Russian paleontologist (born 1965)

Alexander V. Markov (born October 24, 1965) is a Russian biologist, paleontologist, popularizer of science. Prize winner (2011) of the main Russian prize for popular science ("Prosvetitel").

Markov graduated from the Moscow State University (Faculty of Biology) in 1987. He has been working in the Paleontological Institute of the Russian Academy of Sciences since 1987. Doctor of biological sciences, Senior Research Professor of the Paleontological Institute, RAS. Professor of the RAS.

During the Phanerozoic the biodiversity shows a steady but not monotonic increase from near zero to several thousands of genera.

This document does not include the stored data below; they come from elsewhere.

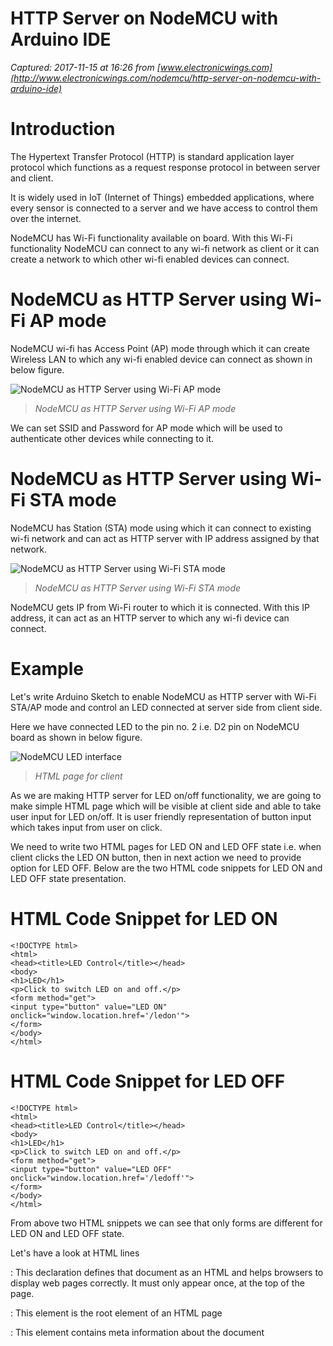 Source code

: # HTTP Server on NodeMCU with Arduino IDE

_Captured: 2017-11-15 at 16:26 from [www.electronicwings.com](http://www.electronicwings.com/nodemcu/http-server-on-nodemcu-with-arduino-ide)_

# **Introduction**

The Hypertext Transfer Protocol (HTTP) is standard application layer protocol which functions as a request response protocol in between server and client.

It is widely used in IoT (Internet of Things) embedded applications, where every sensor is connected to a server and we have access to control them over the internet.

NodeMCU has Wi-Fi functionality available on board. With this Wi-Fi functionality NodeMCU can connect to any wi-fi network as client or it can create a network to which other wi-fi enabled devices can connect.

# **NodeMCU as HTTP Server using Wi-Fi AP mode**

NodeMCU wi-fi has Access Point (AP) mode through which it can create Wireless LAN to which any wi-fi enabled device can connect as shown in below figure.

![NodeMCU as HTTP Server using Wi-Fi AP mode](http://www.electronicwings.com/public/images/user_images/images/NodeMCU/NodeMCU%20Basics%20using%20Arduino%20IDE/NodeMCU%20HTTP%20Server/NodeMCU_WiFi_AP_Mode.png)

> _NodeMCU as HTTP Server using Wi-Fi AP mode_

We can set SSID and Password for AP mode which will be used to authenticate other devices while connecting to it.

# **NodeMCU as HTTP Server using Wi-Fi STA mode**

NodeMCU has Station (STA) mode using which it can connect to existing wi-fi network and can act as HTTP server with IP address assigned by that network.

![NodeMCU as HTTP Server using Wi-Fi STA mode](http://www.electronicwings.com/public/images/user_images/images/NodeMCU/NodeMCU%20Basics%20using%20Arduino%20IDE/NodeMCU%20HTTP%20Server/NodeMCU_WiFi_STA_Mode.png)

> _NodeMCU as HTTP Server using Wi-Fi STA mode_

NodeMCU gets IP from Wi-Fi router to which it is connected. With this IP address, it can act as an HTTP server to which any wi-fi device can connect.

# **Example**

Let's write Arduino Sketch to enable NodeMCU as HTTP server with Wi-Fi STA/AP mode and control an LED connected at server side from client side.

Here we have connected LED to the pin no. 2 i.e. D2 pin on NodeMCU board as shown in below figure.

![NodeMCU LED interface](http://www.electronicwings.com/public/images/user_images/images/NodeMCU/NodeMCU%20Basics%20using%20Arduino%20IDE/NodeMCU%20HTTP%20Server/NodeMCU%20LED.png)

> _HTML page for client_

As we are making HTTP server for LED on/off functionality, we are going to make simple HTML page which will be visible at client side and able to take user input for LED on/off. It is user friendly representation of button input which takes input from user on click.

We need to write two HTML pages for LED ON and LED OFF state i.e. when client clicks the LED ON button, then in next action we need to provide option for LED OFF. Below are the two HTML code snippets for LED ON and LED OFF state presentation.

# **HTML Code Snippet for LED ON**
    
    
    <!DOCTYPE html>
    <html>
    <head><title>LED Control</title></head>
    <body>
    <h1>LED</h1>
    <p>Click to switch LED on and off.</p>
    <form method="get">
    <input type="button" value="LED ON" onclick="window.location.href='/ledon'">
    </form>
    </body>
    </html>

# **HTML Code** **Snippet for LED OFF**
    
    
    <!DOCTYPE html>
    <html>
    <head><title>LED Control</title></head>
    <body>
    <h1>LED</h1>
    <p>Click to switch LED on and off.</p>
    <form method="get">
    <input type="button" value="LED OFF" onclick="window.location.href='/ledoff'">
    </form>
    </body>
    </html>
    

From above two HTML snippets we can see that only forms are different for LED ON and LED OFF state.

Let's have a look at HTML lines

**<!DOCTYPE html>**: This declaration defines that document as an HTML and helps browsers to display web pages correctly. It must only appear once, at the top of the page.

**<html>**: This element is the root element of an HTML page

**<head>**: This element contains meta information about the document

**<title>**: This element specifies a title for the document

**<body>**: This element contains the visible page content i.e. body of document

**<h1>**: This element defines the largest font size for heading. Similarly, we can use <h2>/<h3>and so on for smaller font sizes of the header.

**<p>**: This element defines a paragraph.

**<form>**: This element defines a form that is used to collect user input

**window.location.href** : This is a property that will tell us the current URL location. Changing the value of the property will redirect the page.

e.g.`window.location.href='/ledon'` will redirect the current page to the URL `current_url/ledon `page. If current location is `http://192.168.0.1` then it will redirect to `http://192.168.0.1/ledon `page. Page redirect action is taken on click event (e.g. click on button).

Here we are using above mentioned concept (page redirect) to redirect the client from LED ON page to LED OFF page and vice versa.

To learn more about HTML refer <https://www.w3schools.com/html/default.asp>

Now we can send above HTML snippets when client connects to the server and also when client clicks on button.

**Program**

In Wi-Fi Access Point (AP) mode, NodeMCU creates server hence we can set its IP address, IP subnet mask and IP gateway.

Let's take below SSID, Password to join network and addresses for AP mode

  * SSID = "NodeMCU"
  * Password = "12345678"
  * IP = "192.168.2.1"
  * Sub netmask = "255.255.255.0"
  * Gateway = "192.168.2.1"

# **Arduino Sketch for HTTP server with wi-fi AP mode**
    
    
    #include <ESP8266WiFi.h>
    #include <ESP8266WebServer.h>
    
    /* Put your SSID & Password */
    const char* ssid = "NodeMCU";  // Enter SSID here
    const char* password = "12345678";  //Enter Password here
    
    /* Put IP Address details */
    IPAddress local_ip(192,168,2,1);
    IPAddress gateway(192,168,2,1);
    IPAddress subnet(255,255,255,0);
    
    ESP8266WebServer server(80);
    
    uint8_t LEDpin = D2;
    bool LEDstatus = LOW;
    
    void setup() {
      Serial.begin(9600);
      pinMode(LEDpin, OUTPUT);
    
      WiFi.softAP(ssid, password);
      WiFi.softAPConfig(local_ip, gateway, subnet);
      delay(100);
      
      server.on("/", handle_OnConnect);
      server.on("/ledon", handle_ledon);
      server.on("/ledoff", handle_ledoff);
      server.onNotFound(handle_NotFound);
    
      server.begin();
      Serial.println("HTTP server started");
    }
    void loop() {
      server.handleClient();
      if(LEDstatus)
      digitalWrite(LEDpin, HIGH);
      else
      digitalWrite(LEDpin, LOW);
    }
    
    void handle_OnConnect() {
      LEDstatus = LOW;
      server.send(200, "text/html", SendHTML(false)); 
    }
    
    void handle_ledon() {
      LEDstatus = HIGH;
      server.send(200, "text/html", SendHTML(true)); 
    }
    
    void handle_ledoff() {
      LEDstatus = LOW;
      server.send(200, "text/html", SendHTML(false)); 
    }
    
    void handle_NotFound(){
      server.send(404, "text/plain", "Not found");
    }
    
    String SendHTML(uint8_t led){
      String ptr = "<!DOCTYPE html>\n";
      ptr +="<html>\n";
      ptr +="<head>\n";
      ptr +="<title>LED Control</title>\n";
      ptr +="</head>\n";
      ptr +="<body>\n";
      ptr +="<h1>LED</h1>\n";
      ptr +="<p>Click to switch LED on and off.</p>\n";
      ptr +="<form method=\"get\">\n";
      if(led)
      ptr +="<input type=\"button\" value=\"LED OFF\" onclick=\"window.location.href='/ledoff'\">\n";
      else
      ptr +="<input type=\"button\" value=\"LED ON\" onclick=\"window.location.href='/ledon'\">\n";
      ptr +="</form>\n";
      ptr +="</body>\n";
      ptr +="</html>\n";
      return ptr;
    }
    

**Note:** After successful uploading of above sketch client needs to connect to the network created by NodeMCU first.

After connecting to NodeMCU network from wifi enter the server address in browser i.e. `http://server_ip_address` e.g. in our case it is `http://192.168.2.1`_. _After press Enter key we can see the HTML page response from server as shown in below image. Now just click the button to change the state of LED.

![LED control HTML page ](http://www.electronicwings.com/public/images/user_images/images/NodeMCU/NodeMCU%20Basics%20using%20Arduino%20IDE/NodeMCU%20HTTP%20Server/HTML%20response%20from%20server.png)

> _Now, let's do the HTTP server to NodeMCU using Wi-Fi station mode._

In Wi-Fi Station (STA) mode, NodeMCU gets IP addresses from Wi-Fi router (access point). If we are also in same network then we can directly connect to NodeMCU HTTP Server using IP address only.

# **Arduino Sketch for HTTP server with wi-fi STA mode**
    
    
    #include <ESP8266WiFi.h>
    #include <ESP8266WebServer.h>
    
    /*Put your SSID & Password*/
    const char* ssid = "ssid";  // Enter SSID here
    const char* password = "password";  //Enter Password here
    
    ESP8266WebServer server(80);
    
    uint8_t LEDpin = D2;
    bool LEDstatus = LOW;
    
    void setup() {
      Serial.begin(9600);
      delay(100);
      pinMode(LEDpin, OUTPUT);
    
      Serial.println("Connecting to ");
      Serial.println(ssid);
    
      //connect to your local wi-fi network
      WiFi.begin(ssid, password);
    
      //check wi-fi is connected to wi-fi network
      while (WiFi.status() != WL_CONNECTED) {
      delay(1000);
      Serial.print(".");
      }
      Serial.println("");
      Serial.println("WiFi connected..!");
      Serial.print("Got IP: ");  Serial.println(WiFi.localIP());
    
      server.on("/", handle_OnConnect);
      server.on("/ledon", handle_ledon);
      server.on("/ledoff", handle_ledoff);
      server.onNotFound(handle_NotFound);
    
      server.begin();
      Serial.println("HTTP server started");
    }
    void loop() {
      server.handleClient();
      if(LEDstatus)
      digitalWrite(LEDpin, HIGH);
      else
      digitalWrite(LEDpin, LOW);
    }
    
    void handle_OnConnect() {
      LEDstatus = LOW;
      server.send(200, "text/html", SendHTML(false)); 
    }
    
    void handle_ledon() {
      LEDstatus = HIGH;
      server.send(200, "text/html", SendHTML(true)); 
    }
    
    void handle_ledoff() {
      LEDstatus = LOW;
      server.send(200, "text/html", SendHTML(false)); 
    }
    
    void handle_NotFound(){
      server.send(404, "text/plain", "Not found");
    }
    
    String SendHTML(uint8_t led){
      String ptr = "<!DOCTYPE html>\n";
      ptr +="<html>\n";
      ptr +="<head>\n";
      ptr +="<title>LED Control</title>\n";
      ptr +="</head>\n";
      ptr +="<body>\n";
      ptr +="<h1>LED</h1>\n";
      ptr +="<p>Click to switch LED on and off.</p>\n";
      ptr +="<form method=\"get\">\n";
      if(led)
      ptr +="<input type=\"button\" value=\"LED OFF\" onclick=\"window.location.href='/ledoff'\">\n";
      else
      ptr +="<input type=\"button\" value=\"LED ON\" onclick=\"window.location.href='/ledon'\">\n";
      ptr +="</form>\n";
      ptr +="</body>\n";
      ptr +="</html>\n";
      return ptr;
    }
    

**Note:** in wi-fi station mode we need to enter the ssid and password of existing network. After connecting to WiFi network enter the server address in browser i.e. `http://assigned_ip_address`_._ After pressing Enter key we can see the HTML page response from server in the browser as shown above for AP mode

# **Video**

In collaboration with Andrey Korotayev he has demonstrated that a rather simple mathematical model can be developed to describe in a rather accurate way the macrotrends of biological evolution. They have shown that changes in biodiversity through the Phanerozoic correlate much better with hyperbolic model (widely used in demography and macrosociology) than with exponential and logistic models (traditionally used in population biology and extensively applied to fossil biodiversity as well). The latter models imply that changes in diversity are guided by a first-order positive feedback (more ancestors, more descendants) and/or a negative feedback arising from resource limitation. Hyperbolic model implies a second-order positive feedback. The hyperbolic pattern of the world population growth has been demonstrated by Korotayev to arise from a second-order positive feedback between the population size and the rate of technological growth. According to Markov and Korotayev, the hyperbolic character of biodiversity growth can be similarly accounted for by a feedback between the diversity and community structure complexity. They suggest that the similarity between the curves of biodiversity and human population probably comes from the fact that both are derived from the interference of the hyperbolic trend with cyclical and stochastic dynamics.

==Sources==
- "Markov, Alexander V."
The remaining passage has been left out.